DATASET CONTENT:
"""

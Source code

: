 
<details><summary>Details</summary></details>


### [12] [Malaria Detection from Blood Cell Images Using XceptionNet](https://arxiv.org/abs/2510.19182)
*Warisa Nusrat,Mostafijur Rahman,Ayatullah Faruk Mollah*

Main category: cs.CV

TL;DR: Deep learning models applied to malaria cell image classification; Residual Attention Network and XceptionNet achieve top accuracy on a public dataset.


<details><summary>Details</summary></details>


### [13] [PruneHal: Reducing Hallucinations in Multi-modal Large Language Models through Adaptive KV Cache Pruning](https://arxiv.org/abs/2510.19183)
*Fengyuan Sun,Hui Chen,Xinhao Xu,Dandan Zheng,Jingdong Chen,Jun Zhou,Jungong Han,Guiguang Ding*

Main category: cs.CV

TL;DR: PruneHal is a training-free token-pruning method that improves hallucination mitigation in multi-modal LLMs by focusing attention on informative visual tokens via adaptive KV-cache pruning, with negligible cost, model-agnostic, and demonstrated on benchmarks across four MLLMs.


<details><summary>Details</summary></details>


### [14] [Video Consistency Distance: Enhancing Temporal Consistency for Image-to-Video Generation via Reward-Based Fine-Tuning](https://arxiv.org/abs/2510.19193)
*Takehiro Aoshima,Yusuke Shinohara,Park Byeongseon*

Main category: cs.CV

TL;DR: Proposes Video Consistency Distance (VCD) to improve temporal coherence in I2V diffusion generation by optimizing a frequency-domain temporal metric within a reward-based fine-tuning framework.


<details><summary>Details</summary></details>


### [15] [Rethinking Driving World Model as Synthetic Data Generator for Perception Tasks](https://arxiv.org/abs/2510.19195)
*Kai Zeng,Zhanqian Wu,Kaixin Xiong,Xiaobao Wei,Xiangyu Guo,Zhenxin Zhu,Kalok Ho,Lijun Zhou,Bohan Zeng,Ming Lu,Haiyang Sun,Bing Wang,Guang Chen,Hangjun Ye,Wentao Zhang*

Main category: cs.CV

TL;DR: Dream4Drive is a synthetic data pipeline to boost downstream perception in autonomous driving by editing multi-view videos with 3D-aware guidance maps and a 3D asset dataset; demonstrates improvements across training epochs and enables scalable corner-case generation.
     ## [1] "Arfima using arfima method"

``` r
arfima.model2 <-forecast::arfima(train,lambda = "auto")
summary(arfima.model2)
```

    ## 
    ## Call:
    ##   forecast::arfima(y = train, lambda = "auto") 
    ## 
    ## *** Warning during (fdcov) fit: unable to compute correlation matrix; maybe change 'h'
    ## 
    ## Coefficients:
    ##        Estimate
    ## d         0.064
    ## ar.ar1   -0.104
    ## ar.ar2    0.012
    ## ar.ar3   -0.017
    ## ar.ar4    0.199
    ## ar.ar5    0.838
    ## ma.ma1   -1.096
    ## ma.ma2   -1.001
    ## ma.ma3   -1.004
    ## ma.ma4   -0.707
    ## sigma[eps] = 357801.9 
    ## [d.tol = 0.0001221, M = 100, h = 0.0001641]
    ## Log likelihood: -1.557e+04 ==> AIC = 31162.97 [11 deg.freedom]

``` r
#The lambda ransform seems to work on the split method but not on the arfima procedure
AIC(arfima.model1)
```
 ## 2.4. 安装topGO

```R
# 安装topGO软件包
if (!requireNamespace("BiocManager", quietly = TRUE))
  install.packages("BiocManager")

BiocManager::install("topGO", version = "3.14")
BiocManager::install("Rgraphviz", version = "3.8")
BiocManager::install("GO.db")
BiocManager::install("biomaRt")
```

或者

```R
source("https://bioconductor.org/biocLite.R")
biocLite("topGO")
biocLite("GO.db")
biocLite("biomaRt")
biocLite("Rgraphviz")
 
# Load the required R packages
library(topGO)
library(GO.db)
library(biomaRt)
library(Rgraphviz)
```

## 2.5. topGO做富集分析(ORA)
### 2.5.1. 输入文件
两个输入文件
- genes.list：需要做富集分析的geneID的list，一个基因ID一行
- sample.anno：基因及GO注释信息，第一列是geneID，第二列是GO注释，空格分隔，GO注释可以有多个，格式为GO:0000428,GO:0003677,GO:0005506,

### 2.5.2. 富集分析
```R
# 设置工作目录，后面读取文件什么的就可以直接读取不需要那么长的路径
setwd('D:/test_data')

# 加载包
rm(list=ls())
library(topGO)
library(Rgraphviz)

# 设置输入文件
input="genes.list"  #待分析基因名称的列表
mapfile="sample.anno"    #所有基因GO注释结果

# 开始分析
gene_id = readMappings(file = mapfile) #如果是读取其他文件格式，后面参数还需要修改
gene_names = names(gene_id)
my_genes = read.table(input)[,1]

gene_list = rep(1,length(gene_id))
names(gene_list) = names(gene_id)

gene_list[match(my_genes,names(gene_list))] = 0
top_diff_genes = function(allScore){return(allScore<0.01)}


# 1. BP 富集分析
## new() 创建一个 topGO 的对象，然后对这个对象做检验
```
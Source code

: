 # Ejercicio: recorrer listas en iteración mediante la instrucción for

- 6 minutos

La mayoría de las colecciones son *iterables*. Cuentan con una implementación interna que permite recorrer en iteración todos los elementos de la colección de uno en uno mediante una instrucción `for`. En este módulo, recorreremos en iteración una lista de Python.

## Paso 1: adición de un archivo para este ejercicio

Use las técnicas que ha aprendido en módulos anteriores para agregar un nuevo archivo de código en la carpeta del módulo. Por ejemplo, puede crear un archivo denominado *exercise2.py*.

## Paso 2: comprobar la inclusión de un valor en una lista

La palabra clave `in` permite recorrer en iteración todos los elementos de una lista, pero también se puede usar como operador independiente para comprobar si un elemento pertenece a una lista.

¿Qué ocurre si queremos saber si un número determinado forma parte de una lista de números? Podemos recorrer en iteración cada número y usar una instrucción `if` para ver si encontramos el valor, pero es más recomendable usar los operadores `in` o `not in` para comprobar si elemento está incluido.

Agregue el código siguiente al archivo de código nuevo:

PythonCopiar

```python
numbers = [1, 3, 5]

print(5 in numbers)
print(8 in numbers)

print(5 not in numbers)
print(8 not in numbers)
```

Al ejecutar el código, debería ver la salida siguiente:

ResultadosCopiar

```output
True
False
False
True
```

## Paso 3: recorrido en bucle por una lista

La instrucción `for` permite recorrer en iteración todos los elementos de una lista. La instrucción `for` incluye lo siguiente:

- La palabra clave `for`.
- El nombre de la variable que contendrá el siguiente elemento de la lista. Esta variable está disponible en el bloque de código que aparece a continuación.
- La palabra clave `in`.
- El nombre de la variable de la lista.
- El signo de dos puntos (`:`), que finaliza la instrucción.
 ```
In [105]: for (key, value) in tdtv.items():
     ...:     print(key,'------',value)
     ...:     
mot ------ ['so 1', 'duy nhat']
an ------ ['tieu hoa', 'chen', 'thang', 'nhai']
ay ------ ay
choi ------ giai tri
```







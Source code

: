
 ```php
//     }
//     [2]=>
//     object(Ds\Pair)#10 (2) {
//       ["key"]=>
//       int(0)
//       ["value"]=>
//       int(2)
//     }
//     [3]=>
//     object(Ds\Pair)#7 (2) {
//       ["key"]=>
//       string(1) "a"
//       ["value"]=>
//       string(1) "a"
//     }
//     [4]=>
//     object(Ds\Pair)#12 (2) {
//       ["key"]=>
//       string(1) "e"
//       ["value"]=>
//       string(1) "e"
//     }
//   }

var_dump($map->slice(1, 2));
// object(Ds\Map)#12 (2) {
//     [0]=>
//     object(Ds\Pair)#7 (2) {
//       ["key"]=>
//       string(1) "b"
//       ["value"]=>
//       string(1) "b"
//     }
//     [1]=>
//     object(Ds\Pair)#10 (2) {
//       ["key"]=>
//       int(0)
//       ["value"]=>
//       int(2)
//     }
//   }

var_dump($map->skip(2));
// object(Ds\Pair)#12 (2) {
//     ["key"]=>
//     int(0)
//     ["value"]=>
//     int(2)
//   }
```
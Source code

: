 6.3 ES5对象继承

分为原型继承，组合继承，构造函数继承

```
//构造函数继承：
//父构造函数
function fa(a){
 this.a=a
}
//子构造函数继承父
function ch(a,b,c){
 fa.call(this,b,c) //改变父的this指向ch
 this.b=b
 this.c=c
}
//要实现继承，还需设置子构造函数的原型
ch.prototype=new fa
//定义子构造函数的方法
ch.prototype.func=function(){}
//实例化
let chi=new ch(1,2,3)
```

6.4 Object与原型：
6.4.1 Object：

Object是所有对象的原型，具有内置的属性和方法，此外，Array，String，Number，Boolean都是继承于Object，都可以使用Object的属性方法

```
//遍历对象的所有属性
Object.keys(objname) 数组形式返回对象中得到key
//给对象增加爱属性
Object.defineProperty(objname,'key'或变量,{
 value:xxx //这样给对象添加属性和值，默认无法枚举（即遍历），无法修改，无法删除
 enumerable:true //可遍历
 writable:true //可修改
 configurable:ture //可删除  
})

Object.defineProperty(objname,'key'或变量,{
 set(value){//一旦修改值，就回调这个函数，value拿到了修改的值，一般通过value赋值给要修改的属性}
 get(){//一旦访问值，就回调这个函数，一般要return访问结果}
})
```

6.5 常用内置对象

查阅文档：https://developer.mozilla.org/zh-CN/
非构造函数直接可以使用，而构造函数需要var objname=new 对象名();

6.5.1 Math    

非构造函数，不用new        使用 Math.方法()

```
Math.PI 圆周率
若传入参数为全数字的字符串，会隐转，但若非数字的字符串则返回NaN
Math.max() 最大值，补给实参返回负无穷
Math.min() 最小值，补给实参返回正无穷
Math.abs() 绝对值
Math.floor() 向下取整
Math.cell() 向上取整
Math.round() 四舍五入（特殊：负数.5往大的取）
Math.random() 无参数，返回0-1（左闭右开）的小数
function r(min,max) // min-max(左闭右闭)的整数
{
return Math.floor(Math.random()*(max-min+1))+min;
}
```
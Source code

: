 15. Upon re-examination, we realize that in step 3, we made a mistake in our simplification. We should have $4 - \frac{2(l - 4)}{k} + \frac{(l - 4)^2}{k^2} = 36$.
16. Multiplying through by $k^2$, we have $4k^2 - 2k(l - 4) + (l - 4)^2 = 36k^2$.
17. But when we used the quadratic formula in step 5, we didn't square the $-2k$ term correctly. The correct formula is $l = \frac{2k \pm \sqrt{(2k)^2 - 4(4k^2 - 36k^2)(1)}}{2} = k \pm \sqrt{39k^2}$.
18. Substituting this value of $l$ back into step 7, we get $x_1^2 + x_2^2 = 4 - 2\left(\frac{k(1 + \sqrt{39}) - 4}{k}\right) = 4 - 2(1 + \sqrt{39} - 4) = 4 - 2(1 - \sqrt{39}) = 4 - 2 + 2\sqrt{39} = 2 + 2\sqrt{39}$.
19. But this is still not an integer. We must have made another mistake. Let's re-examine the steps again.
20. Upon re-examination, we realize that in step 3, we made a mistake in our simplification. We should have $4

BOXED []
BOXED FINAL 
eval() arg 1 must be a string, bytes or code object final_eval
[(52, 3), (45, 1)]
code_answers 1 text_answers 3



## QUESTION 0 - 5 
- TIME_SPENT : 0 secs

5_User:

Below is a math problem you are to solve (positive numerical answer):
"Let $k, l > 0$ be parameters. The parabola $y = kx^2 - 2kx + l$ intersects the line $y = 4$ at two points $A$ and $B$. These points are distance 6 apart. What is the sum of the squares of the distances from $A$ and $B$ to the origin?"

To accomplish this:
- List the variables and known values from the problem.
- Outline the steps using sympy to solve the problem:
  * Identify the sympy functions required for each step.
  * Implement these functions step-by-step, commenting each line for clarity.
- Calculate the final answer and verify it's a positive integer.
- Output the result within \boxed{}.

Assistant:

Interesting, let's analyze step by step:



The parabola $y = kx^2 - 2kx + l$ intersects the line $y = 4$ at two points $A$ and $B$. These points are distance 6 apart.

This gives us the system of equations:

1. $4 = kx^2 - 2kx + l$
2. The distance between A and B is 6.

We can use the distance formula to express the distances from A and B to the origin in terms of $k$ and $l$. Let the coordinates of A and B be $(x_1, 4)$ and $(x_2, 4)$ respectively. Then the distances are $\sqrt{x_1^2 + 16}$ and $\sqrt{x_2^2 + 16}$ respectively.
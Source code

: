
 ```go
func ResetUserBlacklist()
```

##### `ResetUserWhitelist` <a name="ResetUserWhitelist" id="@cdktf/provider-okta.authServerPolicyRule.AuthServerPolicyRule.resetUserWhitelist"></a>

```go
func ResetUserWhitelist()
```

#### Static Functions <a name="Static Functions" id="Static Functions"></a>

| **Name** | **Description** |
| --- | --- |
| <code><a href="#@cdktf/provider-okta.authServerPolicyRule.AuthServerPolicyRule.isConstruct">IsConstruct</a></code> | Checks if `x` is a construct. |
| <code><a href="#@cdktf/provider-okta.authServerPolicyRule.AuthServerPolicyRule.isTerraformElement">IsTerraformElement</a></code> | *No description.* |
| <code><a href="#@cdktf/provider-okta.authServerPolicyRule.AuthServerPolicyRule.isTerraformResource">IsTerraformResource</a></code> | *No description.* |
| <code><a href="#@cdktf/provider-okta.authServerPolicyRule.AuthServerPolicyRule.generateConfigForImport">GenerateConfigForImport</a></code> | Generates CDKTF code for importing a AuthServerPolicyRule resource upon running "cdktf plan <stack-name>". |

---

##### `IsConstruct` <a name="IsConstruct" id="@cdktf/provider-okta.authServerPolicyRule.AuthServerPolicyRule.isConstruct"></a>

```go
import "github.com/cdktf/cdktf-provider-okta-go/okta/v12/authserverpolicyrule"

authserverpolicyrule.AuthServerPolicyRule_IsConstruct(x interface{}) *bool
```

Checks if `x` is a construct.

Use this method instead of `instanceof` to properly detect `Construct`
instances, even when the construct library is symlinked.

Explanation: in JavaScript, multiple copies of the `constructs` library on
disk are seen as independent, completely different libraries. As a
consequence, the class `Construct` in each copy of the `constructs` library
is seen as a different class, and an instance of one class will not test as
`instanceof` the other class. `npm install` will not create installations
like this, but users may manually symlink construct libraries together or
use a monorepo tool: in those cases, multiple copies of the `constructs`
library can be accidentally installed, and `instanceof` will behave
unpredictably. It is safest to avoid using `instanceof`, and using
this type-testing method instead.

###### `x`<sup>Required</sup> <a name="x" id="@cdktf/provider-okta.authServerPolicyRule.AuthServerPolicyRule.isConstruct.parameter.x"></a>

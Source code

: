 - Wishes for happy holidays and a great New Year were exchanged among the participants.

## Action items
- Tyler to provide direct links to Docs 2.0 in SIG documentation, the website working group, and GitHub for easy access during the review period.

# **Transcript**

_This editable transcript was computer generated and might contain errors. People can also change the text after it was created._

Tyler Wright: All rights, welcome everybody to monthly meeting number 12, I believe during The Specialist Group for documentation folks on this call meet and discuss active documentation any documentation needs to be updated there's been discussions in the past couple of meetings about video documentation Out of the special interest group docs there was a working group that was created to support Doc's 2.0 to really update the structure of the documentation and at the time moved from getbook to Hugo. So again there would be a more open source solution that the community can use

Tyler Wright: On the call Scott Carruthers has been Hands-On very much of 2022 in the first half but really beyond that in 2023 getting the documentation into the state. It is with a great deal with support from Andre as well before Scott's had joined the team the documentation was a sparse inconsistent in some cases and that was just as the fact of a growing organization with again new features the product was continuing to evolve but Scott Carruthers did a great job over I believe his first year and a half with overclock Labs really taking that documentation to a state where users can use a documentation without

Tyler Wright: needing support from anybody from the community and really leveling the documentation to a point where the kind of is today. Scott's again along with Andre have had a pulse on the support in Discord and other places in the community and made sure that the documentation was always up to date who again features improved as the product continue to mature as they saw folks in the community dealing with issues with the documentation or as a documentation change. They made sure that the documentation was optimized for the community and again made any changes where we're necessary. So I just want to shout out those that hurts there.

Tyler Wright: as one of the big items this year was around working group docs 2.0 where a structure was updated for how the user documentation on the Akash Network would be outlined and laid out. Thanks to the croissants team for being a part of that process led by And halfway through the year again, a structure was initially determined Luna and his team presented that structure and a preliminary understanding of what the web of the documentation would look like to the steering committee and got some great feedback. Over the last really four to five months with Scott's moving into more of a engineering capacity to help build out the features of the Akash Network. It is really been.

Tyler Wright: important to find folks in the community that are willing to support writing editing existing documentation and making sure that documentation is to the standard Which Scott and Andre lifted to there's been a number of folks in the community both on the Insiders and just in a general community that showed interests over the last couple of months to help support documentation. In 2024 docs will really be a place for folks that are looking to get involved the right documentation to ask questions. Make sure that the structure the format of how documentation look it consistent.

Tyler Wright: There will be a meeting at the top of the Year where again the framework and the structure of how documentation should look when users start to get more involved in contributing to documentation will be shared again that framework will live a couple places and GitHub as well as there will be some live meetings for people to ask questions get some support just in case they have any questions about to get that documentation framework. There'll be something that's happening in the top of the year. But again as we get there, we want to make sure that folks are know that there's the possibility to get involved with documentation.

"""

PROBLEM TO SOLVE: Go through the entries above and pull out each line with "módulo" in it.

SOLVED EXERCISE:
La mayoría de las colecciones son *iterables*. Cuentan con una implementación interna que permite recorrer en iteración todos los elementos de la colección de uno en uno mediante una instrucción `for`. En este módulo, recorreremos en iteración una lista de Python.
Use las técnicas que ha aprendido en módulos anteriores para agregar un nuevo archivo de código en la carpeta del módulo. Por ejemplo, puede crear un archivo denominado *exercise2.py*.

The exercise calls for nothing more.